Oaxaca Food Guide

Oaxaca is considered Mexico’s food capital for it’s complex cuisine full of rich flavor. Oaxacan food is made up of moles, chocolate, quesillo cheese, grasshoppers, tlayundas, tamales, huitlacoche (corn fungus), memelitas, worms & herbs. My meals there did not start with a frozen fruity margarita, guac &chips.  Instead in Oaxaca, it's all about mezcal. Food to me is an integral part of any travel experience and thus when I travel I always research the best places to eat; and go out of my way to find them. I don't want to waste a single meal; and by that I don’t mean expensive or Michelin star restaurants, I just mean unique experiences or typical representations of the country’s cuisine. I spent a week eating my way through Oaxaca with a food bucket list of all the things I wanted to be sure I tried and checked off my list along the way as a vegetarian. 

Oaxaca is in SW Mexico and is the culinary capital of Mexico as they are known for their mole and mezcal. The Aztec and Mayans first cultivated cacao in 600 BC.  Oaxaca means Huaxayac, place of guajes (seed pods). I took a market tour and saw fresh heirloom tomatoes, squash blossoms,  jicama, and dried peppers. I got to taste so many flavors from moist tamales wrapped in banana leaves to Oaxacan cheese and  aqua fresca. The streets eats consisted of carts selling seasoned nuts and
mango on a stick. Even the ice cream had interesting flavors like one called Tuna made of the sweet fruit of the prickly pear cactus. Oaxaca is known for its mole which is a sauce made from dark bitter chocolate, chili, sesame seeds, onion and spices. It is slow roasted sauce that takes days to make as seen below.

Mole negro with mushrooms

I visited a distillery and mezcal farm where the plants grew taller than me. I learned about the mezcal production process where the agave plant has to grow for 6 years before it can be cut. The hearts of agave are called pinas because they look pineapples. They are slow roasted under a fire pit and get its smoky flavor depending on the materials used. Then the cooked agave is then crushed by horse with the Tahona stone, then fermented. See the process below and the worm in the mezcal bottle. Rim salt is made from worms.

Here are some pictures of the vibrancy of Oaxacan cuisine:

Tejate traditional drink made from maize, fermented cacao, and mamey.

Tlayunda - a large, thin,  toasted tortilla covered with a spread of refried beans, squash blossoms,  Oaxaca cheese, and salsa. It was about 12 inches in diameter. 

Tequila tasting served in 3 different types of glasses with oranges to clean the palate and worm salt.
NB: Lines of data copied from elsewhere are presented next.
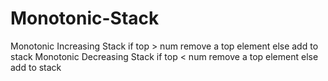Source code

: # Monotonic-Stack
 Monotonic Increasing Stack
if top > num remove a top element else add to stack
 Monotonic Decreasing Stack
 if top < num remove a  top element else add to stack
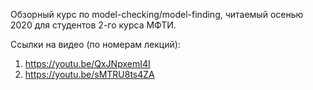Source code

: Обзорный курс по model-checking/model-finding, читаемый осенью 2020 для студентов 2-го курса МФТИ.

Ссылки на видео (по номерам лекций):
1. https://youtu.be/QxJNpxemI4I
2. https://youtu.be/sMTRU8ts4ZA
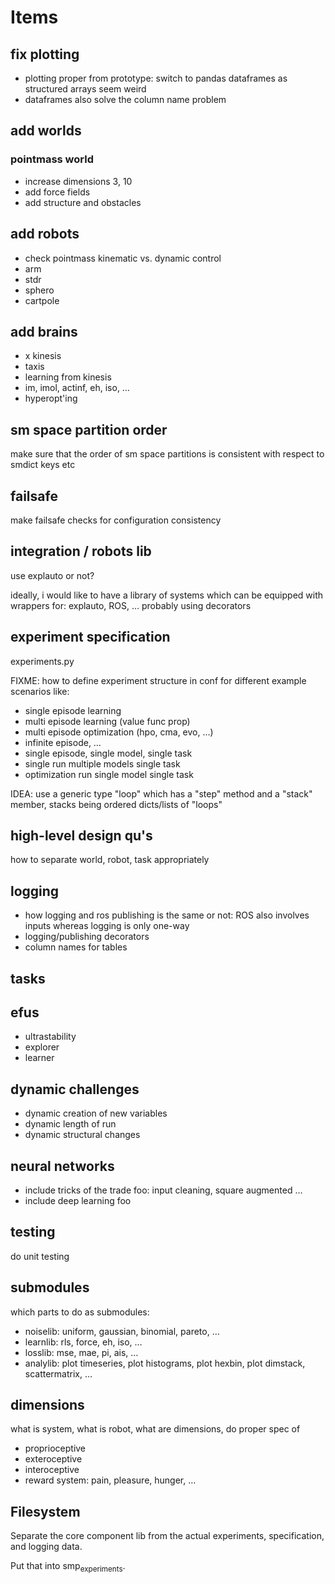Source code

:

# Items


## fix plotting

-   plotting proper from prototype: switch to pandas dataframes as structured arrays seem weird
-   dataframes also solve the column name problem


## add worlds


### pointmass world

-   increase dimensions 3, 10
-   add force fields
-   add structure and obstacles


## add robots

-   check pointmass kinematic vs. dynamic control
-   arm
-   stdr
-   sphero
-   cartpole


## add brains

-   x kinesis
-   taxis
-   learning from kinesis
-   im, imol, actinf, eh, iso, &#x2026;
-   hyperopt'ing


## sm space partition order

make sure that the order of sm space partitions is consistent with
respect to smdict keys etc


## failsafe

make failsafe checks for configuration consistency


## integration / robots lib

use explauto or not?

ideally, i would like to have a library of systems which can be equipped
with wrappers for: explauto, ROS, &#x2026; probably using decorators


## experiment specification

experiments.py

FIXME: how to define experiment structure in conf for different
example scenarios like:

-   single episode learning
-   multi episode learning (value func prop)
-   multi episode optimization (hpo, cma, evo, &#x2026;)
-   infinite episode, &#x2026;
-   single episode, single model, single task
-   single run multiple models single task
-   optimization run single model single task

IDEA: use a generic type "loop" which has a "step" method and a
"stack" member, stacks being ordered dicts/lists of "loops"


## high-level design qu's

how to separate world, robot, task appropriately


## logging

-   how logging and ros publishing is the same or not: ROS also
    involves inputs whereas logging is only one-way
-   logging/publishing decorators
-   column names for tables


## tasks


## efus

-   ultrastability
-   explorer
-   learner


## dynamic challenges

-   dynamic creation of new variables
-   dynamic length of run
-   dynamic structural changes


## neural networks

-   include tricks of the trade foo: input cleaning, square augmented &#x2026;
-   include deep learning foo


## testing

do unit testing


## submodules

which parts to do as submodules:

-   noiselib: uniform, gaussian, binomial, pareto, &#x2026;
-   learnlib: rls, force, eh, iso, &#x2026;
-   losslib: mse, mae, pi, ais, &#x2026;
-   analylib: plot timeseries, plot histograms, plot hexbin, plot
    dimstack, scattermatrix, &#x2026;


## dimensions

what is system, what is robot, what are dimensions, do proper spec of

-   proprioceptive
-   exteroceptive
-   interoceptive
-   reward system: pain, pleasure, hunger, &#x2026;


## Filesystem

Separate the core component lib from the actual experiments,
specification, and logging data.

Put that into smp<sub>experiments</sub>.

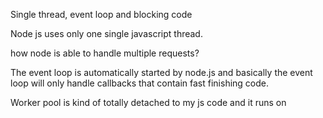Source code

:Single thread, event loop and blocking code

Node js uses only one single javascript thread.

how node is able to handle multiple requests?

The event loop is automatically started by node.js and basically the event loop will only handle callbacks that contain fast finishing code. 

Worker pool is kind of totally detached to my js code and it runs on 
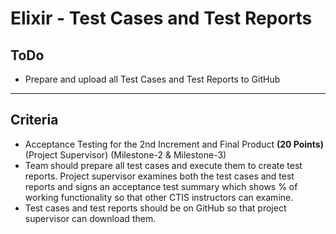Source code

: # Elixir - Test Cases and Test Reports

## ToDo

- Prepare and upload all Test Cases and Test Reports to GitHub

----------

## Criteria

- Acceptance Testing for the 2nd Increment and Final Product **(20 Points)** (Project Supervisor) (Milestone-2 & Milestone-3)
- Team should prepare all test cases and execute them to create test reports. Project supervisor examines both the test cases and test reports and signs an acceptance test summary which shows % of working functionality so that other CTIS instructors can examine.
- Test cases and test reports should be on GitHub so that project supervisor can download them.
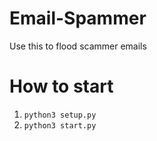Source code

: # Email-Spammer
Use this to flood scammer emails

# How to start
1. `python3 setup.py`
2. `python3 start.py`

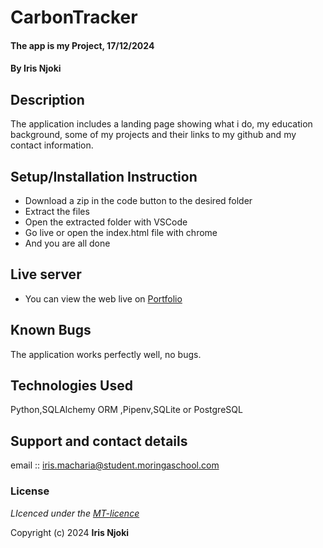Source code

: # CarbonTracker
#### The app is my Project, 17/12/2024
#### **By Iris Njoki**
## Description
The application includes a  landing page showing what i do, my education background, some of my projects and their links to my github  and my contact information.

## Setup/Installation Instruction
* Download a zip in the code button to the desired folder
* Extract the files
* Open the extracted folder with VSCode
* Go live or open the index.html file with chrome
* And you are all done

## Live server
* You can view the web live on [Portfolio](https://k-koech.github.io/portfolio-sdft11/)

## Known Bugs
The application works perfectly well, no bugs.

## Technologies Used
Python,SQLAlchemy ORM ,Pipenv,SQLite or PostgreSQL


## Support and contact details
email :: iris.macharia@student.moringaschool.com

### License
*LIcenced under the [MT-licence](https://github.com/k-koech/portfolio-sdft11/blob/master/LICENSE.md)*

Copyright (c) 2024 **Iris Njoki**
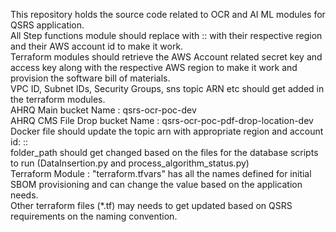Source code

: This repository holds the source code related to OCR and AI ML modules for QSRS application.
<br>
All Step functions module should replace with <AWS Region Id>:<AWS Account ID>: with their respective region and their AWS account id to make it work.
<br>
Terraform modules should retrieve the AWS Account related secret key and access key along with the respective AWS region to make it work and provision the software bill of materials.
<br>
VPC ID, Subnet IDs, Security Groups, sns topic ARN etc should get added in the terraform modules.
<br>
AHRQ Main bucket Name : qsrs-ocr-poc-dev
<br>
AHRQ CMS File Drop bucket Name : qsrs-ocr-poc-pdf-drop-location-dev
<br>
Docker file should update the topic arn with appropriate region and account id: <AWS Region Id>:<AWS Account ID>:
<br>
folder_path should get changed based on the files for the database scripts to run (DataInsertion.py and process_algorithm_status.py)
<br>
Terraform Module : "terraform.tfvars" has all the names defined for initial SBOM provisioning and can change the value based on the application needs.
<br>
Other terraform files (*.tf) may needs to get updated based on QSRS requirements on the naming convention.
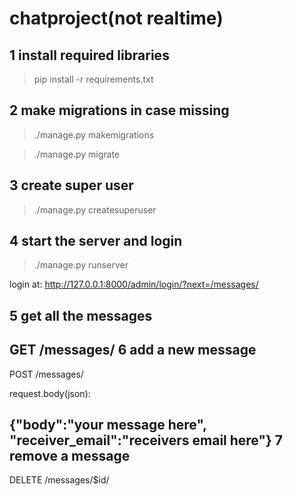 # chatproject(not realtime)

1 install required libraries
-----------------------------
>pip install -r requirements.txt

2 make migrations in case missing
----------------------------------
>./manage.py makemigrations

>./manage.py migrate

3 create super user
-------------------
>./manage.py createsuperuser

4 start the server and login
-----------------------------
>./manage.py runserver

login at:
http://127.0.0.1:8000/admin/login/?next=/messages/

5 get all the messages
-------------------
GET /messages/
6 add a new message
---------------
POST /messages/

request.body(json):

{"body":"your message here",
"receiver_email":"receivers email here"}
7 remove a message
----------------
DELETE /messages/$id/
Ese - tortilla wrapped with an anise flavored leaf
Tetela - tortilla stuffed with mushrooms and cheese
Tescalate - drink made from maize, chocolate, pine nuts, anchiote, sugar and vanilla

Mexican hot chocolate and croissant

Memelita - open faced fried cake made of masa topped with different proteins and cheese sold from a street cart as a snack

Oaxacan cheese  is a white, semihard, low-fat cheese that tastes similar to mozzarella string cheese. It's made from cow's milk and is traditionally wound into a knot or formed into a ball.

dried grasshoppers

Aqua fresca - non-alcoholic drinks made from fresh fruits

Dried peppers

Enfrijoladas for breakfast which are made by dipping stale tortillas into leftover frijoles (pinto beans) from the night before.

For more information I recommend watching Netflix's shows called Street Food: Latin American the Oaxaca episode and Somebody Feed Phil went to Oaxaca. I will note though if you're a vegetarian, lard is widely used in Mexican cuisine so you need to request that they don't use it when preparing your food.